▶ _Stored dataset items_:
▼▼▼

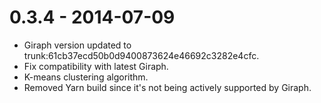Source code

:# 0.3.4 - 2014-07-09

* Giraph version updated to trunk:61cb37ecd50b0d9400873624e46692c3282e4cfc.
* Fix compatibility with latest Giraph.
* K-means clustering algorithm.
* Removed Yarn build since it's not being actively supported by Giraph.
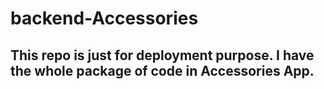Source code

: # backend-Accessories

## This repo is just for deployment purpose. I have the whole package of code in Accessories App.
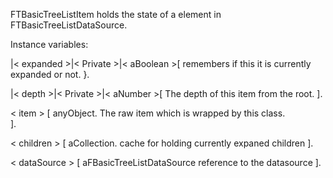 FTBasicTreeListItem holds the state of a element in FTBasicTreeListDataSource.

Instance variables: 

|< expanded >|< Private  >|< aBoolean >[ 
	remembers if this it is currently expanded or not.
}.

|< depth >|< Private  >|< aNumber >[
	The depth of this item from the root.
 ].

< item > [  anyObject. 
	The raw item which is wrapped by this class.	
].

< children > [ aCollection.
	cache for holding currently expaned children
 ].

< dataSource > [ aFBasicTreeListDataSource
	reference to the datasource
 ].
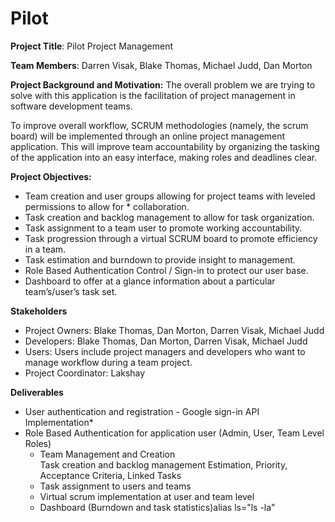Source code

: # Pilot

**Project Title**: Pilot Project Management

**Team Members**: Darren Visak, Blake Thomas, Michael Judd, Dan Morton

**Project Background and Motivation:**
The overall problem we are trying to solve with this application is the facilitation of project management in software development teams. 

To improve overall workflow, SCRUM methodologies (namely, the scrum board) will be implemented through an online project management application. This will improve team accountability by organizing the tasking of the application into an easy interface, making roles and deadlines clear. 

**Project Objectives:**
* Team creation and user groups allowing for project teams with leveled permissions to allow for * collaboration. 
* Task creation and backlog management to allow for task organization.
* Task assignment to a team user to promote working accountability.
* Task progression through a virtual SCRUM board to promote efficiency in a team.
* Task estimation and burndown to provide insight to management.
* Role Based Authentication Control / Sign-in to protect our user base.
* Dashboard to offer at a glance information about a particular team’s/user’s task set.

**Stakeholders**
* Project Owners: Blake Thomas, Dan Morton, Darren Visak, Michael Judd
* Developers: Blake Thomas, Dan Morton, Darren Visak, Michael Judd
* Users: Users include project managers and developers who want to manage workflow during a team project.
* Project Coordinator: Lakshay

**Deliverables**
* User authentication and registration - Google sign-in API Implementation* 
* Role Based Authentication for application user (Admin, User, Team Level Roles)
    * Team Management and Creation  
    Task creation and backlog management
    Estimation, Priority, Acceptance Criteria, Linked Tasks
    * Task assignment to users and teams
    * Virtual scrum implementation at user and team level
    * Dashboard (Burndown and task statistics)alias ls="ls -la"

▲▲▲

▶ _Exercise instructions_: Would you copy the records word for word, without any of their pictures?

▶ _Output below_:
Source code

:# 0.3.4 - 2014-07-09

* Giraph version updated to trunk:61cb37ecd50b0d9400873624e46692c3282e4cfc.
* Fix compatibility with latest Giraph.
* K-means clustering algorithm.
* Removed Yarn build since it's not being actively supported by Giraph.
Source code

: # backend-Accessories

## This repo is just for deployment purpose. I have the whole package of code in Accessories App.
 FTBasicTreeListItem holds the state of a element in FTBasicTreeListDataSource.

Instance variables: 

|< expanded >|< Private  >|< aBoolean >[ 
	remembers if this it is currently expanded or not.
}.

|< depth >|< Private  >|< aNumber >[
	The depth of this item from the root.
 ].

< item > [  anyObject. 
	The raw item which is wrapped by this class.	
].

< children > [ aCollection.
	cache for holding currently expaned children
 ].

< dataSource > [ aFBasicTreeListDataSource
	reference to the datasource
 ].
Source code

: # Pilot

**Project Title**: Pilot Project Management

**Team Members**: Darren Visak, Blake Thomas, Michael Judd, Dan Morton

**Project Background and Motivation:**
The overall problem we are trying to solve with this application is the facilitation of project management in software development teams. 

To improve overall workflow, SCRUM methodologies (namely, the scrum board) will be implemented through an online project management application. This will improve team accountability by organizing the tasking of the application into an easy interface, making roles and deadlines clear. 

**Project Objectives:**
* Team creation and user groups allowing for project teams with leveled permissions to allow for * collaboration. 
* Task creation and backlog management to allow for task organization.
* Task assignment to a team user to promote working accountability.
* Task progression through a virtual SCRUM board to promote efficiency in a team.
* Task estimation and burndown to provide insight to management.
* Role Based Authentication Control / Sign-in to protect our user base.
* Dashboard to offer at a glance information about a particular team’s/user’s task set.

**Stakeholders**
* Project Owners: Blake Thomas, Dan Morton, Darren Visak, Michael Judd
* Developers: Blake Thomas, Dan Morton, Darren Visak, Michael Judd
* Users: Users include project managers and developers who want to manage workflow during a team project.
* Project Coordinator: Lakshay

**Deliverables**
* User authentication and registration - Google sign-in API Implementation* 
* Role Based Authentication for application user (Admin, User, Team Level Roles)
    * Team Management and Creation  
    Task creation and backlog management
    Estimation, Priority, Acceptance Criteria, Linked Tasks
    * Task assignment to users and teams
    * Virtual scrum implementation at user and team level
    * Dashboard (Burndown and task statistics)alias ls="ls -la"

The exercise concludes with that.